Meanwhile, in Eden and the companion to this scene Mark and Maggie have a similar conversation that goes in the opposite direction. This scene features more explicit mirrored and symmetrical paneling as well as Russel again employing a duotone palette of purple and orange/pink. Unlike Bremble, when Maggie is asked what is she wants, she explodes! Angry at Mark for perceived distance and visitations with Molly. Mark plays the Eva role, the calm and collected one who is permitted to stand.
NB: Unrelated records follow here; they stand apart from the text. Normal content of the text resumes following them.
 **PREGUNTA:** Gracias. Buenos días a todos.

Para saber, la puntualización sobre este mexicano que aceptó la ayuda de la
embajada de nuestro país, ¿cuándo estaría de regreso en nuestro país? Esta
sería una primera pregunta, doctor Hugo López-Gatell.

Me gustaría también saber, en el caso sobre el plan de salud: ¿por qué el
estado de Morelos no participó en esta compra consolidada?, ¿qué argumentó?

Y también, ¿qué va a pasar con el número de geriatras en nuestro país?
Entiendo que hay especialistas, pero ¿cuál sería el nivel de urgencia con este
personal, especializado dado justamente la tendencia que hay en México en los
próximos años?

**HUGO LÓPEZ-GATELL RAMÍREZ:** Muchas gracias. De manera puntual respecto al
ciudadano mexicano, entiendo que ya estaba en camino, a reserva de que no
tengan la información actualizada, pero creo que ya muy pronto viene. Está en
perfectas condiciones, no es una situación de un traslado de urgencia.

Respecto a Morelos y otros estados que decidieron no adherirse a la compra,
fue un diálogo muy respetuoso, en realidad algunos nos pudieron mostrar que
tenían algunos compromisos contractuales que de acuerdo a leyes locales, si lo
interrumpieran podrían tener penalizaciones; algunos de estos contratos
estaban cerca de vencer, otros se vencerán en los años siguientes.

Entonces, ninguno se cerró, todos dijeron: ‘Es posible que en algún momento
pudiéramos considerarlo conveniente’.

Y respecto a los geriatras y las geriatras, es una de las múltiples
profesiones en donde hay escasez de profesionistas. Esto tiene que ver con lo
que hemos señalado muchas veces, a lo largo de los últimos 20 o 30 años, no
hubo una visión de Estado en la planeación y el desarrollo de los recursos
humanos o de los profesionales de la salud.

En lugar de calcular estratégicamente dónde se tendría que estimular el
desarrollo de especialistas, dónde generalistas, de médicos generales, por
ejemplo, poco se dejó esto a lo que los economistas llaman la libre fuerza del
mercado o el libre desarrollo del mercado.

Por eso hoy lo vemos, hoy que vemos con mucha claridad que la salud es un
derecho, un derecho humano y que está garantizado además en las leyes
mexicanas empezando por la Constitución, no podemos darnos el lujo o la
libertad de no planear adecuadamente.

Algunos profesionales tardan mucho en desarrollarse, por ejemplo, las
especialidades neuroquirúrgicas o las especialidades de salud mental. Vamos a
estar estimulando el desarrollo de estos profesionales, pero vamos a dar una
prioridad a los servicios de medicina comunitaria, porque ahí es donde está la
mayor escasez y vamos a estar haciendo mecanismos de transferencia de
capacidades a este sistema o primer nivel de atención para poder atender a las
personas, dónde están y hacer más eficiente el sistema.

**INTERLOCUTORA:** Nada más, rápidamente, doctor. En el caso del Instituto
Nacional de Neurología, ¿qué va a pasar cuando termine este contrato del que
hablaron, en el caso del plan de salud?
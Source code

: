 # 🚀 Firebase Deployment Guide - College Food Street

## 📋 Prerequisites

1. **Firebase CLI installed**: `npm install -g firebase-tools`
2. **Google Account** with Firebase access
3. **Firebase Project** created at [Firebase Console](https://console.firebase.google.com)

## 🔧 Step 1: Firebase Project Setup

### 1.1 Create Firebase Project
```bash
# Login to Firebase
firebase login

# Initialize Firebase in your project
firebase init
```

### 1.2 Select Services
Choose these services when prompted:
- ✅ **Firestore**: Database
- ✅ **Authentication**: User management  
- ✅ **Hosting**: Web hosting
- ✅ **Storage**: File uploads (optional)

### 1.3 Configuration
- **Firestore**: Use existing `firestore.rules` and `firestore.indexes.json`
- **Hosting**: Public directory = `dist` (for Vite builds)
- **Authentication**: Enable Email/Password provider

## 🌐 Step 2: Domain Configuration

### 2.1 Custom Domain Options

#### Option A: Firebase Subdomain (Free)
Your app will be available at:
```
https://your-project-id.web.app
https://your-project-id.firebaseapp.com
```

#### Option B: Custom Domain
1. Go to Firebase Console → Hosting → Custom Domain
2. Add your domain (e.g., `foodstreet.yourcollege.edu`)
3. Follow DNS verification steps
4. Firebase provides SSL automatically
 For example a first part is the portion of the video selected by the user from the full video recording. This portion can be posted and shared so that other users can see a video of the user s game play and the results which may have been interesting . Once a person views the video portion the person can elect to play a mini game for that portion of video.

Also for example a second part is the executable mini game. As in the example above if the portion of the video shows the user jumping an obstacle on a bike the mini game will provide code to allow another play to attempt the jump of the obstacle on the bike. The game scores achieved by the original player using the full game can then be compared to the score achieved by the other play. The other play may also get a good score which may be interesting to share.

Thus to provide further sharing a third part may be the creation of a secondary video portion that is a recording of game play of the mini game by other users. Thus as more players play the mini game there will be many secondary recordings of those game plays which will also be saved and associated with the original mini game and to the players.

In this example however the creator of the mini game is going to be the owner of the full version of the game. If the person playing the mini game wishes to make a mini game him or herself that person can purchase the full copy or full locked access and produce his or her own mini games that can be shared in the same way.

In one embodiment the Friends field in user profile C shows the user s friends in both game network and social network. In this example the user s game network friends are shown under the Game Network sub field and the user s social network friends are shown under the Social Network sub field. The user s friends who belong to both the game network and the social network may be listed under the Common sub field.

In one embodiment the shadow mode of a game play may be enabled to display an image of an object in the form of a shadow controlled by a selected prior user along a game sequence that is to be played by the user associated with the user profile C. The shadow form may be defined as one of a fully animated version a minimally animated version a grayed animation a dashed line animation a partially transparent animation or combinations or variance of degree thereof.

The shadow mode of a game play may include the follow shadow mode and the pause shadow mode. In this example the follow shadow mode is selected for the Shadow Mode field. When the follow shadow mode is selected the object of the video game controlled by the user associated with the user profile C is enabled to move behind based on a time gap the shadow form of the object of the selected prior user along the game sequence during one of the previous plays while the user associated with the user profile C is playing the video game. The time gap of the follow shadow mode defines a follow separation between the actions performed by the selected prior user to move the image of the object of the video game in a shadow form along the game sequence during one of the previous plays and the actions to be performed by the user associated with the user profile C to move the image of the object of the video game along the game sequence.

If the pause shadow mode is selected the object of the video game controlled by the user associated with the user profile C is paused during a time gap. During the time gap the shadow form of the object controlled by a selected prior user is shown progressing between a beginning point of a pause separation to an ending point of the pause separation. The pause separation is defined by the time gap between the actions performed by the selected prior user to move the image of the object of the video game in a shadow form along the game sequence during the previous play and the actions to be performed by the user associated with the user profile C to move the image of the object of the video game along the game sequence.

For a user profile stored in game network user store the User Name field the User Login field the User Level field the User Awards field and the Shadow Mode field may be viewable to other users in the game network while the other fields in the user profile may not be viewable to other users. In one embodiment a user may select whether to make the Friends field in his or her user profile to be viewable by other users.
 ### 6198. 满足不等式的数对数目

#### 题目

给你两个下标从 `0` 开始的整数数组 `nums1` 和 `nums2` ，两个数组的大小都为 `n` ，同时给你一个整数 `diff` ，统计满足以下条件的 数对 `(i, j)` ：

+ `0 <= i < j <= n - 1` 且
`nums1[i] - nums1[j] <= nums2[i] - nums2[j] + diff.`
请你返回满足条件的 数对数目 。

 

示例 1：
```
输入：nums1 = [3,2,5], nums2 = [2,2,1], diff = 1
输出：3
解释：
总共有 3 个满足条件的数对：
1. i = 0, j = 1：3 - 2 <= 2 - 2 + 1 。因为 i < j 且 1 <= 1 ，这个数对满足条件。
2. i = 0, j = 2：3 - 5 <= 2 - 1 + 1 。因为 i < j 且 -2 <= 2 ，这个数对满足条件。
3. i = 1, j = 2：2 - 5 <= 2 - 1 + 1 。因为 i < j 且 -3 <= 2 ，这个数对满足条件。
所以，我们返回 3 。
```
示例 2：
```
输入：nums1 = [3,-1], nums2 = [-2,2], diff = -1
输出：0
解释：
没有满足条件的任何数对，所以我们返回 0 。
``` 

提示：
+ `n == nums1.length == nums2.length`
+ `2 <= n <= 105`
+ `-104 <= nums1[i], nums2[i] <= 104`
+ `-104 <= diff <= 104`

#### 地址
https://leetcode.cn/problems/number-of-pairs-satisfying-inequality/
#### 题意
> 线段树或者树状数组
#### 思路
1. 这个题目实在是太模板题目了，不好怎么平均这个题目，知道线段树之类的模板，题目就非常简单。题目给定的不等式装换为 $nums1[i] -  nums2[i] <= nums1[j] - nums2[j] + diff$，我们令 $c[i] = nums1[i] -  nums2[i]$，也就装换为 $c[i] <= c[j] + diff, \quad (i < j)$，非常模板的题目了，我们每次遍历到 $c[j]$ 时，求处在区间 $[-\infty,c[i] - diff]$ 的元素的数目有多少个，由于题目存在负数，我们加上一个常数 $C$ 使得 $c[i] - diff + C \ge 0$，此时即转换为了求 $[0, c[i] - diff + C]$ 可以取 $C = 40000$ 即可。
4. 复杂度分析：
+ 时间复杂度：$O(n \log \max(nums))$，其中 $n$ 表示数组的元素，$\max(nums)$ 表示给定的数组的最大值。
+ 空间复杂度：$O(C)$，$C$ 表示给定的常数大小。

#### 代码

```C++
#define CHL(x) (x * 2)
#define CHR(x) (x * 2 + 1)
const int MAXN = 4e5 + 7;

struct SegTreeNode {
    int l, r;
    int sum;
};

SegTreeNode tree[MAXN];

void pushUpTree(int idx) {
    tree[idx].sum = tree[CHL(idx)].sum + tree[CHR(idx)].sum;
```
Later on in the collection, there is another echo of a scene from an earlier comics as the anonymous populous of Eden take a stand against Mark’s mayorship. It echoes events from the first collection when Mark is beaten by not-so-anonymous residents of Eden under the thrall of his father. Those residents thought they were anonymous to Mark, the same goes for this new lot, both are wrong. Unlike the scene at the start of the collection that figures Bremble as constantly running from his desires and eventually always finding himself back in the same space, this sequence is an example of how Mark has grown over the previous four collections. Mark doesn’t leave this group of people to be murdered by his Mother in retaliation, eventually earning a reprieve for them. He lies to her about Maggie’s involvement. This sequence shows how independent Mark really is of his Mother, he just also liked the previous status quo of not being Mayor.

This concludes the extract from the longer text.